* _EXTRACTED INFORMATION_
++++

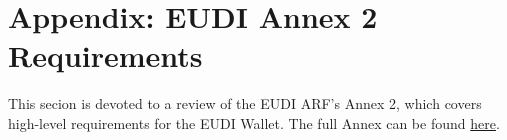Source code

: \documentclass{iacrtrans}
\begin{document}



\section{Appendix: EUDI Annex 2 Requirements}

This secion is devoted to a review of the EUDI ARF's Annex 2, which covers high-level requirements for the EUDI Wallet. 
The full Annex can be found \href{https://eu-digital-identity-wallet.github.io/eudi-doc-architecture-and-reference-framework/1.4.0/annexes/annex-2/annex-2-high-level-requirements/#a231-topic-1-accessing-public-and-private-online-services-with-eudi-wallet}{here}.
\end{document}
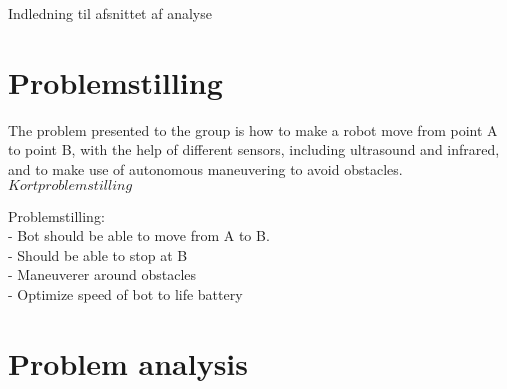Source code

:Indledning til afsnittet af analyse\\

\section{Problemstilling}

The problem presented to the group is how to make a robot move from point A to point B, with the help of different sensors, including ultrasound and infrared, and to make use of autonomous maneuvering to avoid obstacles. \\

$Kort problemstilling$

Problemstilling: \\
- Bot should be able to move from A to B.\\
- Should be able to stop at B\\
- Maneuverer around obstacles\\
- Optimize speed of bot to life battery

\section{Problem analysis}
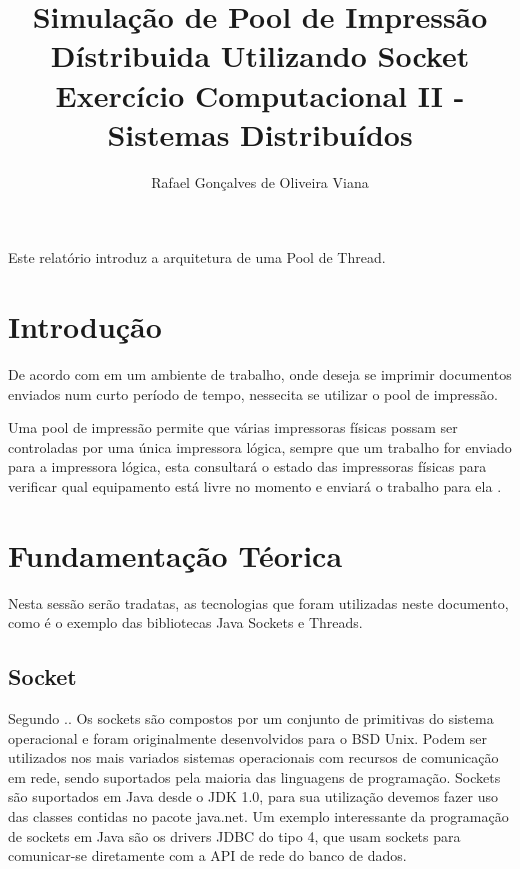 \documentclass[12pt]{article}
\title{ Simulação de Pool de Impressão Dístribuida Utilizando Socket \\ Exercício Computacional II - Sistemas Distribuídos}
\author{Rafael Gonçalves de Oliveira Viana\inst{1}  }
\begin{document}
 

\maketitle

     
\begin{resumo} 	
  Este relatório introduz a arquitetura de uma Pool de Thread.
\end{resumo}

\section{Introdução}
 De acordo com \cite{entf} em um ambiente de trabalho, onde deseja se imprimir documentos enviados num curto período de tempo, nessecita se  utilizar o pool de impressão.
 
 Uma pool de impressão permite que várias impressoras físicas possam ser controladas por uma única impressora lógica,  sempre que um trabalho for enviado para a impressora lógica, esta consultará o estado das impressoras físicas para verificar qual equipamento está livre no momento e enviará o trabalho para ela .
 
\section{Fundamentação Téorica} 
	Nesta sessão serão tradatas, as tecnologias que foram utilizadas neste documento, como é o exemplo das bibliotecas Java  Sockets e Threads.
 
\subsection{Socket}
 Segundo \cite{socket}.\cite{conc}.
 Os sockets são compostos por um conjunto de primitivas do sistema operacional e foram originalmente desenvolvidos para o BSD Unix. Podem ser utilizados nos mais variados sistemas operacionais com recursos de comunicação em rede, sendo suportados pela maioria das linguagens de programação. Sockets são suportados em Java desde o JDK 1.0, para sua utilização devemos fazer uso das classes contidas no pacote java.net. Um exemplo interessante da programação de sockets em Java são os drivers JDBC do tipo 4, que usam sockets para comunicar-se diretamente com a API de rede do banco de dados.
 
\end{document}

++++

* _TASK DESCRIPTION_
Write out exactly the opening lines of the data, stopping after the line that holds "afsnittet af analyse\\". Exclude pictures.

* _OUTPUT_
Source code

: \documentclass{iacrtrans}
\begin{document}



\section{Appendix: EUDI Annex 2 Requirements}

This secion is devoted to a review of the EUDI ARF's Annex 2, which covers high-level requirements for the EUDI Wallet. 
The full Annex can be found \href{https://eu-digital-identity-wallet.github.io/eudi-doc-architecture-and-reference-framework/1.4.0/annexes/annex-2/annex-2-high-level-requirements/#a231-topic-1-accessing-public-and-private-online-services-with-eudi-wallet}{here}.
\end{document}
Source code

:Indledning til afsnittet af analyse\\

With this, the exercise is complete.